The S&P/NZX 50 Index was down 42.96 points or 0.34 per cent to 12,754.33 when trading stopped mid-afternoon. It never resumed, except the derivatives market later on.

NZX first reported it was experiencing network connectivity issues, and then at 5.25pm it said “we have validated stable connectivity”.

When the market shut down, there were 65 gainers and 72 decliners and volume had reached 27.55 million share transactions worth $89.41 million.

The NZX confirmed with the Herald “that the NZX Main Board, NZX Debt Market, and Fonterra Shareholders Market will open as usual tomorrow morning. The NZX Derivatives Market is now trading in a normal session state.”

Shane Solly, portfolio manager with Harbour Asset Management, said “I hope the trading halt is a technical issue rather than something longer term.”

He said the market is always quiet and choppy leading into the reporting season. It was also pensive about some regulatory reviews and the Reserve Bank’s next moves concerning interest rates.

The Commerce Commission has suggested a retail service quality code for telecommunication companies, and a review of the energy sector is also being undertaken. “There’s a little bit of regulatory question marks creeping in,” said Solly.

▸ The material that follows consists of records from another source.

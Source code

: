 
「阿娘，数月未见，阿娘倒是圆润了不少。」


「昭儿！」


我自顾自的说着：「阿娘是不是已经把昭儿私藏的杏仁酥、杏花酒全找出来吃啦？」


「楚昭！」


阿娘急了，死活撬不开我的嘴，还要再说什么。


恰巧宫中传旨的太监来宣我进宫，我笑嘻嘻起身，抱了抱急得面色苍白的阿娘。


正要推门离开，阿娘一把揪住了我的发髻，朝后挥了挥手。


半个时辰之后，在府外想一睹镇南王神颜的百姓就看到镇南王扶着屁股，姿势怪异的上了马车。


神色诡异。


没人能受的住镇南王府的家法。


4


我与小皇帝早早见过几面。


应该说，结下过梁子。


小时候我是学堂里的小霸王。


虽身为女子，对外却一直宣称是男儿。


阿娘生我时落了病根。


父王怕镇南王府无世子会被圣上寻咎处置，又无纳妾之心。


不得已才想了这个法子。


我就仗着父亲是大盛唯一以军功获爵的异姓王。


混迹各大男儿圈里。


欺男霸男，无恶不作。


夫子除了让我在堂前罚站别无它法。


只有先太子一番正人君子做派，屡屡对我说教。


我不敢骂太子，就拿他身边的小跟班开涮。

Telcos Spark fell 8c to $4.75, and Chorus was down 6c to $6.12. Energy companies Contact shed 13c to $8.28, and Mercury declined 11c to $6.84.

Like a true Olympic champion, Mainfreight continued to reach new peaks – rising $1.35 to $85.35. At last week’s annual meeting, Mainfreight told shareholders that revenue for the first 17 weeks of the present financial year was up 41 per cent to $1.675 billion and gross profit was 97 per cent ahead to $105.9m compared with the previous corresponding period.

Skellerup Holdings gained 11c or 2.16 per cent to $5.20; Ebos Group picked up 13c to $31.70; The Warehouse Group rose 10c or 2.82 per cent to $3.64; South Port New Zealand climbed 23c or 2.9 per cent to $8.15; and SkyCity Entertainment increased 3c to $3.20.

Harmoney recovered 13c or 7.14 per cent to $1.95; Gentrack was up 6c or 2.9 per cent to $2.13; New Zealand King Salmon Investments increased 4c or 2.84 per cent to $1.45; and ArborGen Holdings gained 2c or 6.56 per cent to 32.5c.

DGL Group surged 24c or 14.04 per cent to $1.95 after buying Western Australian chemicals manufacturer Opal Australasia for $8.6m. The acquisition increases DGL’s manufacturing capacity to more than 150,000 tonnes.

Retirement village operators Summerset Group Holdings was up 4c to $13.15, and Ryman Healthcare was down 11c to $13.34.

Fast food operator Restaurant Brands fell 19c to $15.61; a2 Milk was down 7c to $6.34; Z Energy lost 4c to $2.89; EROAD declined 14c or 2.2 per cent to $6.21; Argosy Property shed 2.5c to $1.595; Vista Group decreased 3c to $2.25; and Evolve Education was down 2c or 2.6 per cent to 75c.

My Food Bag is expanding into the grocery market and adding up to 75 kitchen food products for meal kit customers. Its share price was down 1c to a new low of $1.30.

T&G Global reported a 64 per cent fall in net profit to $3.41m on revenue of $652.06m, down 29 per cent, for the six months ending June. T&G said the supply chain disruption had “more of an impact than we experienced proportionately last year”. The global fresh produce supplier paid an interim dividend of 6c a share on July 8, and its share price was unchanged at $3.

On Wall Street overnight, the Dow Jones Industrial Average fell more than 323 points or 0.92 per cent to 34,792.67 on a disappointing jobs report, with non-farm private employers adding 330,000 workers last month, well below the forecast of 700,000.